EXERCISE PROMPT
Please report how many lines in the data below contain "artikel". Nothing besides the number should be written.

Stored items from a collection
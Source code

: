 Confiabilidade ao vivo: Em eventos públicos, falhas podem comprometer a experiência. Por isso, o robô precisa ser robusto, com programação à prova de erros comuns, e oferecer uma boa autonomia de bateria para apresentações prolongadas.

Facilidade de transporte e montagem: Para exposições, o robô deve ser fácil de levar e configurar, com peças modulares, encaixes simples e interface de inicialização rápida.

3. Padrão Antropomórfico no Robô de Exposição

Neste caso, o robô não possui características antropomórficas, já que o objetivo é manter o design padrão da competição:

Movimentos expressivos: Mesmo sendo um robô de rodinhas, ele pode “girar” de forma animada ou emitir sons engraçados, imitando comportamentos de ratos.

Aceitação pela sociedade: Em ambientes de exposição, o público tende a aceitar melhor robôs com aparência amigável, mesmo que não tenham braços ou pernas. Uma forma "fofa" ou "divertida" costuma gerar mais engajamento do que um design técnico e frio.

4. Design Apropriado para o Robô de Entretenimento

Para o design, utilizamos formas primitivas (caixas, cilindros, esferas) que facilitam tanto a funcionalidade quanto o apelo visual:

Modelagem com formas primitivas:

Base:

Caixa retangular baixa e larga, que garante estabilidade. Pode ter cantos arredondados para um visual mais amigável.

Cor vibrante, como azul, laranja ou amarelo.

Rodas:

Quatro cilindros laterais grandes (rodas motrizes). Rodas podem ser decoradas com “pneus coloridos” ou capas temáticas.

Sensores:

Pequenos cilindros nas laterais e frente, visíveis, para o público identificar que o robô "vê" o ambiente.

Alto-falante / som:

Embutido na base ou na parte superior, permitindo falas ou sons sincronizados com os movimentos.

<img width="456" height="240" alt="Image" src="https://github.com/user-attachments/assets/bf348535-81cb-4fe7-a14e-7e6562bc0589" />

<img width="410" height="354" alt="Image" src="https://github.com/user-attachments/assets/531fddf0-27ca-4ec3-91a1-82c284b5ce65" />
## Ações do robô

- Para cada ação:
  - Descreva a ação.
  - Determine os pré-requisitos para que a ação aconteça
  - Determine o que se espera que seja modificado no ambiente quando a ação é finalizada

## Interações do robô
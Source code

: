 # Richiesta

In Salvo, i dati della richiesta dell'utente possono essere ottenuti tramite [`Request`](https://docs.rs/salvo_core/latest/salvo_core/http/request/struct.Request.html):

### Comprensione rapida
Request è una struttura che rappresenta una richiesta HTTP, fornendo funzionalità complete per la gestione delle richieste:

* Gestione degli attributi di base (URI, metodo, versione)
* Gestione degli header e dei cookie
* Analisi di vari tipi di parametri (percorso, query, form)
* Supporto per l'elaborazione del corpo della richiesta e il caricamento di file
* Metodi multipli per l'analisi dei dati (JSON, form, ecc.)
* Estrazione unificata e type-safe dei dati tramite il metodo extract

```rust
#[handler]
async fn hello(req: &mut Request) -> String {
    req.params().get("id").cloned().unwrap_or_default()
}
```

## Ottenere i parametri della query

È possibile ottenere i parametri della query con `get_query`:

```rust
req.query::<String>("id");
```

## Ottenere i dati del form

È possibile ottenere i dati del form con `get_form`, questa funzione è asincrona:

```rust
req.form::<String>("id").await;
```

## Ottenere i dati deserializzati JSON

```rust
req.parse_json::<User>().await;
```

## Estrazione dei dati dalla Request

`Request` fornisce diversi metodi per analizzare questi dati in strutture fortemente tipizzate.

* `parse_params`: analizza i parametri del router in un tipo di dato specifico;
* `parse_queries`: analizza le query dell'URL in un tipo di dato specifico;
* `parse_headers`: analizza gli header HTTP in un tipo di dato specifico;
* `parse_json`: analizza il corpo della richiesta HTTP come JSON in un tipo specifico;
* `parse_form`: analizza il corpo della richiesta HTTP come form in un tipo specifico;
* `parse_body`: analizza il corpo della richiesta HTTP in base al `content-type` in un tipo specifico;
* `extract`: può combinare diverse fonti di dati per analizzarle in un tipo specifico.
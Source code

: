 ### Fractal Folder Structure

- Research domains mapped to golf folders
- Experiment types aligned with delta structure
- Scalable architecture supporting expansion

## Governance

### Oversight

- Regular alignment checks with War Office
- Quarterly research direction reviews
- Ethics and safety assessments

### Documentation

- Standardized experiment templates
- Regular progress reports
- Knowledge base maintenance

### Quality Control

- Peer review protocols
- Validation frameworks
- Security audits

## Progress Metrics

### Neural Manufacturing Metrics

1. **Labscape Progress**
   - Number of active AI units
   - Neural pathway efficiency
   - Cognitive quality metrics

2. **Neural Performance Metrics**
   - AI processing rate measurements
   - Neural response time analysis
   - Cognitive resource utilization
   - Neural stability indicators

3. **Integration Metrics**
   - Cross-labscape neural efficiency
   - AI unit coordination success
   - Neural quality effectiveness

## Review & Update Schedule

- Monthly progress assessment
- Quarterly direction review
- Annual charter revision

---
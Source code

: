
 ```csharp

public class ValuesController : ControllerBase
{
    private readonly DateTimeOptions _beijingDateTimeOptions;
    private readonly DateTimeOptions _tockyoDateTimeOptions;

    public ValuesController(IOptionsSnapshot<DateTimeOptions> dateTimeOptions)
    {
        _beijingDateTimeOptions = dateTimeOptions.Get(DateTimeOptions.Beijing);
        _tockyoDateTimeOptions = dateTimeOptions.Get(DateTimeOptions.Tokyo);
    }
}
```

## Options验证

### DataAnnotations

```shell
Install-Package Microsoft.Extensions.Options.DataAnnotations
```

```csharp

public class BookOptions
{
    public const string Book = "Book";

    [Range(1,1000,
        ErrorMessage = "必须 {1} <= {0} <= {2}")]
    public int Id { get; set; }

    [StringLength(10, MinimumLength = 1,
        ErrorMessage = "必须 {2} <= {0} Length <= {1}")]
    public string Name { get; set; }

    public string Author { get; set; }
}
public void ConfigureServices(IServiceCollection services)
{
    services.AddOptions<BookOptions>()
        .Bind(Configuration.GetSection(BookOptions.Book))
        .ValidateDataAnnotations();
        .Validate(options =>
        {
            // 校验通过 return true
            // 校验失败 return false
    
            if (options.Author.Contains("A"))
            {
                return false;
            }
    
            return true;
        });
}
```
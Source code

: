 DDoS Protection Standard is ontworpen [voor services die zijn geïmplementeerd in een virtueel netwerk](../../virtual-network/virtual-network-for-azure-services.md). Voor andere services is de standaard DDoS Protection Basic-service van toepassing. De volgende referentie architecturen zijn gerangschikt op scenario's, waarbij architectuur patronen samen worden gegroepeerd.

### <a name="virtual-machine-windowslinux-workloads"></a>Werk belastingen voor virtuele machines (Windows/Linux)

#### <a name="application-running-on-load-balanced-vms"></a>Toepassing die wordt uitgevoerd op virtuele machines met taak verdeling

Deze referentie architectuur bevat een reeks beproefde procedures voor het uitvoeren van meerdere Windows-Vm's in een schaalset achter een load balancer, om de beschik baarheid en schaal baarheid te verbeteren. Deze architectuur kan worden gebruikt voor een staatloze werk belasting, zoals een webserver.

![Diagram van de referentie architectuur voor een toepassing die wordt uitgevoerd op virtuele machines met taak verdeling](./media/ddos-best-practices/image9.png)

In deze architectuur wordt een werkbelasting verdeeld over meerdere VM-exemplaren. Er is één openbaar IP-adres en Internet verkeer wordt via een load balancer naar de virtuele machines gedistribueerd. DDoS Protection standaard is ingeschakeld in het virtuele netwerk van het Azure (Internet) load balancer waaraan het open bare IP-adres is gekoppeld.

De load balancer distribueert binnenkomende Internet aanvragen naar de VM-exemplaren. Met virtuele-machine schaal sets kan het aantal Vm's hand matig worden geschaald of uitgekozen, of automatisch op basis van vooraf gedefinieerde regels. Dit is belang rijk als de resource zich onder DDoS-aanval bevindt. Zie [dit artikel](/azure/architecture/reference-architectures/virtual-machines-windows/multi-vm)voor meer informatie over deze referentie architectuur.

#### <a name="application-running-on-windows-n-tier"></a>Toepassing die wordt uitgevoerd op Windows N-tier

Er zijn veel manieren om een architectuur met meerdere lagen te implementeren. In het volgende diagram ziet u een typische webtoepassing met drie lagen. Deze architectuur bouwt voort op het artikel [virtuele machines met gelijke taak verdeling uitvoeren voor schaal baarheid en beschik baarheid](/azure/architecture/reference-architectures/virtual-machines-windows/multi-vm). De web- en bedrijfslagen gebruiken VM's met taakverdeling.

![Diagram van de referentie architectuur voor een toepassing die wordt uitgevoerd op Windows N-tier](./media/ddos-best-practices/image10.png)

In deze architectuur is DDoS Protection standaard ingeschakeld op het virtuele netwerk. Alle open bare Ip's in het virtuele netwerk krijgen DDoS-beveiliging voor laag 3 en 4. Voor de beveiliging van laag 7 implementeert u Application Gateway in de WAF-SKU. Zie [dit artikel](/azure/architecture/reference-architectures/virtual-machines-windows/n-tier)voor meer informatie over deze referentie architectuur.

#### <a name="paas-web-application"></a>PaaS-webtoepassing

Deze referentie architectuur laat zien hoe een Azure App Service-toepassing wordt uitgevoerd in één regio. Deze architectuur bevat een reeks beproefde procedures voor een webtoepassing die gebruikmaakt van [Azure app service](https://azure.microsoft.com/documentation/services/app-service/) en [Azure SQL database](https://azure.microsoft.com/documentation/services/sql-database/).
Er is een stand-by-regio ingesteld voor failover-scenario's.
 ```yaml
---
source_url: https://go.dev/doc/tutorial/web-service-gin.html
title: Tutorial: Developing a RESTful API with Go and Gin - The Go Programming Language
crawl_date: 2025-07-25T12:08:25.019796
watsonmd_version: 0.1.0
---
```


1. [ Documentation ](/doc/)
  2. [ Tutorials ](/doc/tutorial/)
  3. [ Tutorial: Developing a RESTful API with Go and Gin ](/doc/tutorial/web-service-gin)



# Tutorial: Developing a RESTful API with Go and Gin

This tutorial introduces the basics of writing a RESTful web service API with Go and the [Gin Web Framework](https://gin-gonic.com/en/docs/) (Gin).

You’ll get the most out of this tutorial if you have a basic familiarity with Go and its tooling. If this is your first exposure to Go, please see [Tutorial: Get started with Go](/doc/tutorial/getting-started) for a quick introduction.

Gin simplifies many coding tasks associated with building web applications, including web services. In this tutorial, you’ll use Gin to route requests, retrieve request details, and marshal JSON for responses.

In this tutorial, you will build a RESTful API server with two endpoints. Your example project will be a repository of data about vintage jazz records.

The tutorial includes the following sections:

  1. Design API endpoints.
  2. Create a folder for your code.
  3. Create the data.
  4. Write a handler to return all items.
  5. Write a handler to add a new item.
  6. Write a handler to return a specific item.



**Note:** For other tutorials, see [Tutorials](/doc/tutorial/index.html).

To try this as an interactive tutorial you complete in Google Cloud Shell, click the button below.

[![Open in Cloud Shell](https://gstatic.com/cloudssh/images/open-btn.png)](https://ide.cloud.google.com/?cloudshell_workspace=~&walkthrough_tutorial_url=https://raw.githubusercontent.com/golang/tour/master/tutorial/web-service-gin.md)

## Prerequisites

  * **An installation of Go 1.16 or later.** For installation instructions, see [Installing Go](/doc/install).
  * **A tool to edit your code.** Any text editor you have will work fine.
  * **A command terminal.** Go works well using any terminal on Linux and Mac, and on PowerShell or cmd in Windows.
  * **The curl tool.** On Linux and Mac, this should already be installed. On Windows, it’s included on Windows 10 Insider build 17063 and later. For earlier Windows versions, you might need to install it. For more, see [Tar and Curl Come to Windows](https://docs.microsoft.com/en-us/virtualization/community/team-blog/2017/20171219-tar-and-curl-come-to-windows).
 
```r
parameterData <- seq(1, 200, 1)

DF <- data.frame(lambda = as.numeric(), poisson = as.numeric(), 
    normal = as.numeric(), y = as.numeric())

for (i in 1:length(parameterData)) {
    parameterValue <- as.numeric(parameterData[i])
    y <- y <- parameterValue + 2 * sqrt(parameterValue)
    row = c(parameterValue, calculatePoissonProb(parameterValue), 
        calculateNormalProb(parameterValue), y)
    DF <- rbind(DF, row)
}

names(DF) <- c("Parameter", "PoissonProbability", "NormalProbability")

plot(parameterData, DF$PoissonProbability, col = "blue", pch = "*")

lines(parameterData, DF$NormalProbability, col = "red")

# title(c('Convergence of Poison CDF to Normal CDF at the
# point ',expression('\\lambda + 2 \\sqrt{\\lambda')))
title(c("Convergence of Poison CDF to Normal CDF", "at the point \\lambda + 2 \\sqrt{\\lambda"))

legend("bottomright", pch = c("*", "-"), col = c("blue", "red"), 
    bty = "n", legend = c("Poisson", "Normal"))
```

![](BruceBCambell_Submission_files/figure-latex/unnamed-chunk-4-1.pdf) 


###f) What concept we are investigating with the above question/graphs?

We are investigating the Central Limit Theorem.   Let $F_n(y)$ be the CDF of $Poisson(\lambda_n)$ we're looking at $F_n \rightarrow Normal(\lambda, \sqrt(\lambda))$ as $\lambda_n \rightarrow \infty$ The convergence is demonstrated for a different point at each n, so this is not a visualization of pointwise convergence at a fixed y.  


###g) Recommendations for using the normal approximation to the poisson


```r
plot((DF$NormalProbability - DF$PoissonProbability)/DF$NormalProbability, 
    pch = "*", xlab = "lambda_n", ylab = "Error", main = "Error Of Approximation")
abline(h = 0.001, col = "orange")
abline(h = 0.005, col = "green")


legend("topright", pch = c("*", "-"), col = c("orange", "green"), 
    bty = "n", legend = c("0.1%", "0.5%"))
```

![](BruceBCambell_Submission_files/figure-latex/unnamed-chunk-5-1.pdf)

WRITTEN REPLY
3